I’d never want to play any shooter at lower than 60, no RTS, no racing game and so on.
My target is 60, but depending on the game I find framerates down to 20 technically playable (if it’s stable), but I need a bit of time to get used to it.
For framerates above 60, however, I can’t really feel any difference so I usually set a cap at 60 to reduce heat and because the on board sound card is poorly isolated and picks up noise from the gpu.
I played Civilization 7 at 15 for hours before noticing something was off
Around maybe 40 or so I start to notice it. 50 and higher I’m content. My monitor only supports 60 Hz. Around 20 or less I’m annoyed. It’s tolerable for turn based games though. Not enjoyable, just tolerable.
45
Also, 5
I too grew up on machines that were mid-low range and was constantly asking more of them than they could handle, so I learned to stomach pretty miserable FPS. In the end though it’s highly context sensitive - the less movement (and in particular camera movement) the game has the lower the frame rate you can get away with.
As a general rule I would say 25 FPS is the absolute lower limit, but around 40 is probably more in line with your “this is fine and I’m going to have a great time” definition. However, for something like a fast paced shooter it’s more like 60 FPS minimum.

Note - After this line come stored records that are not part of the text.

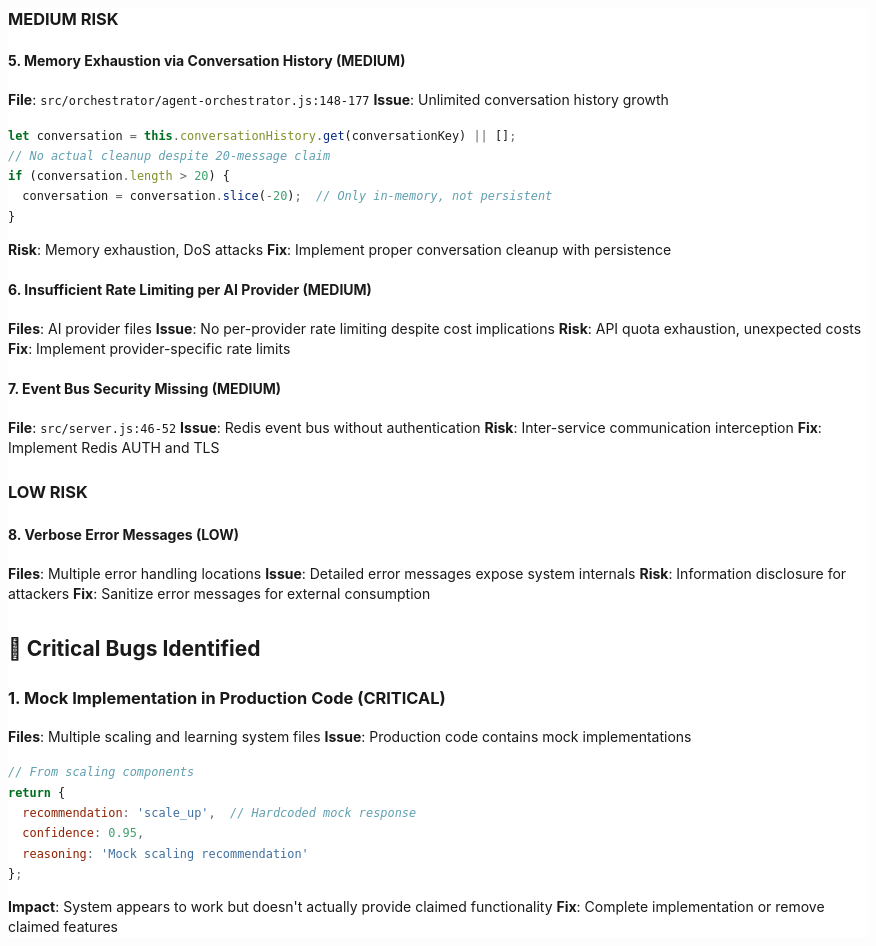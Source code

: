 ### MEDIUM RISK

#### 5. **Memory Exhaustion via Conversation History** (MEDIUM)
**File**: `src/orchestrator/agent-orchestrator.js:148-177`
**Issue**: Unlimited conversation history growth
```javascript
let conversation = this.conversationHistory.get(conversationKey) || [];
// No actual cleanup despite 20-message claim
if (conversation.length > 20) {
  conversation = conversation.slice(-20);  // Only in-memory, not persistent
}
```
**Risk**: Memory exhaustion, DoS attacks
**Fix**: Implement proper conversation cleanup with persistence

#### 6. **Insufficient Rate Limiting per AI Provider** (MEDIUM)
**Files**: AI provider files
**Issue**: No per-provider rate limiting despite cost implications
**Risk**: API quota exhaustion, unexpected costs
**Fix**: Implement provider-specific rate limits

#### 7. **Event Bus Security Missing** (MEDIUM)
**File**: `src/server.js:46-52`
**Issue**: Redis event bus without authentication
**Risk**: Inter-service communication interception
**Fix**: Implement Redis AUTH and TLS

### LOW RISK

#### 8. **Verbose Error Messages** (LOW)
**Files**: Multiple error handling locations
**Issue**: Detailed error messages expose system internals
**Risk**: Information disclosure for attackers
**Fix**: Sanitize error messages for external consumption

## 🐛 Critical Bugs Identified

### 1. **Mock Implementation in Production Code** (CRITICAL)
**Files**: Multiple scaling and learning system files
**Issue**: Production code contains mock implementations
```javascript
// From scaling components
return {
  recommendation: 'scale_up',  // Hardcoded mock response
  confidence: 0.95,
  reasoning: 'Mock scaling recommendation'
};
```
**Impact**: System appears to work but doesn't actually provide claimed functionality
**Fix**: Complete implementation or remove claimed features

I don’t really obsess about framerates myself and I’ve never had the kind of budget to have the latest and greatest parts but from what I’ve seen, somewhere around 30fps is fine.

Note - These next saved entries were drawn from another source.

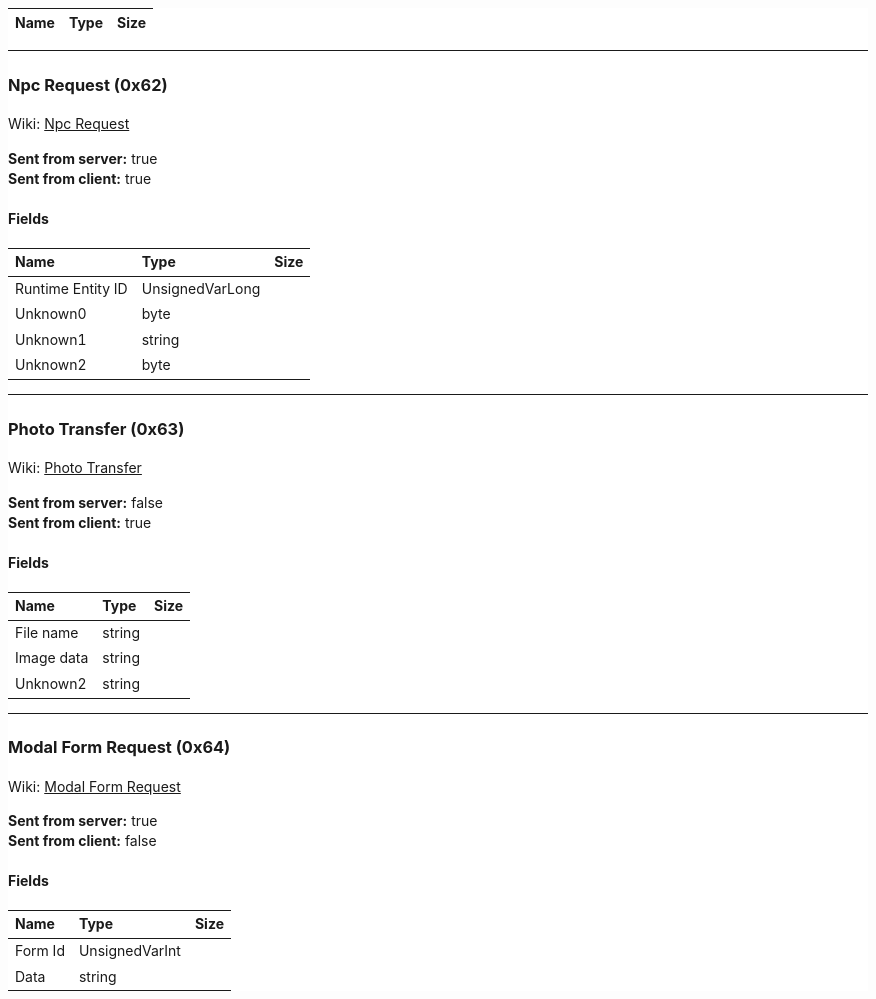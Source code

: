 | Name | Type | Size |
|:-----|:-----|:-----|

-----------------------------------------------------------------------

### Npc Request (0x62)

Wiki: [Npc Request](https://github.com/NiclasOlofsson/MiNET/wiki//Protocol-NpcRequest)

**Sent from server:** true  
**Sent from client:** true

#### Fields

| Name              | Type            | Size |
|:------------------|:----------------|:-----|
| Runtime Entity ID | UnsignedVarLong |      |
| Unknown0          | byte            |      |
| Unknown1          | string          |      |
| Unknown2          | byte            |      |

-----------------------------------------------------------------------

### Photo Transfer (0x63)

Wiki: [Photo Transfer](https://github.com/NiclasOlofsson/MiNET/wiki//Protocol-PhotoTransfer)

**Sent from server:** false  
**Sent from client:** true

#### Fields

| Name       | Type   | Size |
|:-----------|:-------|:-----|
| File name  | string |      |
| Image data | string |      |
| Unknown2   | string |      |

-----------------------------------------------------------------------

### Modal Form Request (0x64)

Wiki: [Modal Form Request](https://github.com/NiclasOlofsson/MiNET/wiki//Protocol-ModalFormRequest)

**Sent from server:** true  
**Sent from client:** false

#### Fields

| Name    | Type           | Size |
|:--------|:---------------|:-----|
| Form Id | UnsignedVarInt |      |
| Data    | string         |      |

And even though you didn’t ask, the last setting that I ever sacrifice is draw distance. I’ll turn down textures and shadows and reflections and everything else before I sacrifice draw distance. I don’t need realistic graphics to be able to immerse myself and have a good time. But things popping in and out of existence in front of your eyes are the ultimate immersion breaker for me.
For the longest time I thought 30fps is good, but now I always want 60 fps - 50 is my minimum. Id rather drop some shadows, clouds, lighting.
60 FPS, I can’t stand an unstable framerate, I prefer to lower quality/effects if I can’t get constant 60 FPS
My personal minimum is a stable 40/s, which is roughly where I start noticing the lower framerate without paying attention to it.
With 30/s I need to get used to it, and I usually underclock (or, rather, power-limit) my GPU to hit an average 50 unless the game in question is either highly unstable (e.g. Helldivers 2) or the game is so light I don’t have to care (e.g. Selaco).